=== WHAT THE EXERCISE ASKS ===
The answer must consist only of the lines from the line with "If mesh has" to the line with "to comment elements", both included, exactly as they stand below.
------------------------------------
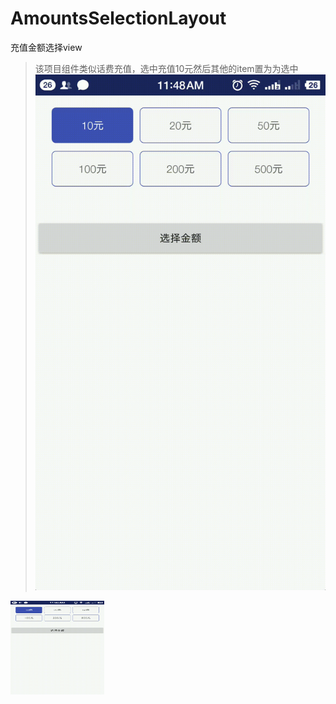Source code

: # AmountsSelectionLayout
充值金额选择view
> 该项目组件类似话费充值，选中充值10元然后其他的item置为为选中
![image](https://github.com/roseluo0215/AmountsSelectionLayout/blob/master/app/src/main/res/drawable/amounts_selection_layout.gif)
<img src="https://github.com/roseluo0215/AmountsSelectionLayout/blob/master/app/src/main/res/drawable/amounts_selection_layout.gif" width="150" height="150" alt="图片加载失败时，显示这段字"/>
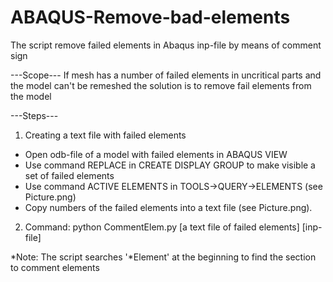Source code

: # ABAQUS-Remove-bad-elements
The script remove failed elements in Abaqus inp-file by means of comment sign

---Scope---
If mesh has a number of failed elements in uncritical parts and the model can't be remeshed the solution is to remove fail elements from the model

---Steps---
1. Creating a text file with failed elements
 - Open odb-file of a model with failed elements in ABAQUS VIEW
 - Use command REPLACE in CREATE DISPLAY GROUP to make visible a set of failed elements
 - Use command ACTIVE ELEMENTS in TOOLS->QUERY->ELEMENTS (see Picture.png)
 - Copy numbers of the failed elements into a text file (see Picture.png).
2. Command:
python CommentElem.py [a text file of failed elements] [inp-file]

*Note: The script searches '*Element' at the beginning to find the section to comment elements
------------------------------------
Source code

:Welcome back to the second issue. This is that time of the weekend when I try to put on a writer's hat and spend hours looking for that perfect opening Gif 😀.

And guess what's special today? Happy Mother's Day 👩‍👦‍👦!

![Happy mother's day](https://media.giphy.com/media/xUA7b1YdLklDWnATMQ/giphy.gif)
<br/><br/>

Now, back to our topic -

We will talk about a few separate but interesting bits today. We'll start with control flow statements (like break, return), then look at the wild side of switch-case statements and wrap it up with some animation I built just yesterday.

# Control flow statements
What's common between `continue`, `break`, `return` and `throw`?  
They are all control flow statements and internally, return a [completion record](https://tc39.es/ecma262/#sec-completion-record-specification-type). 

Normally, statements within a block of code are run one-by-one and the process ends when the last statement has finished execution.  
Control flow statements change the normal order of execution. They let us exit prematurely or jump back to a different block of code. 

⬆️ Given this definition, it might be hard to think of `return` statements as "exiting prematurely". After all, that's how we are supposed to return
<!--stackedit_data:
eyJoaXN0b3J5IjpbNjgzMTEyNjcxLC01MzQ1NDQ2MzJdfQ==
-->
------------------------------------
=== EXERCISE RESULT ===
If mesh has a number of failed elements in uncritical parts and the model can't be remeshed the solution is to remove fail elements from the model

---Steps---
1. Creating a text file with failed elements
 - Open odb-file of a model with failed elements in ABAQUS VIEW
 - Use command REPLACE in CREATE DISPLAY GROUP to make visible a set of failed elements
 - Use command ACTIVE ELEMENTS in TOOLS->QUERY->ELEMENTS (see Picture.png)
 - Copy numbers of the failed elements into a text file (see Picture.png).
2. Command:
python CommentElem.py [a text file of failed elements] [inp-file]

*Note: The script searches '*Element' at the beginning to find the section to comment elements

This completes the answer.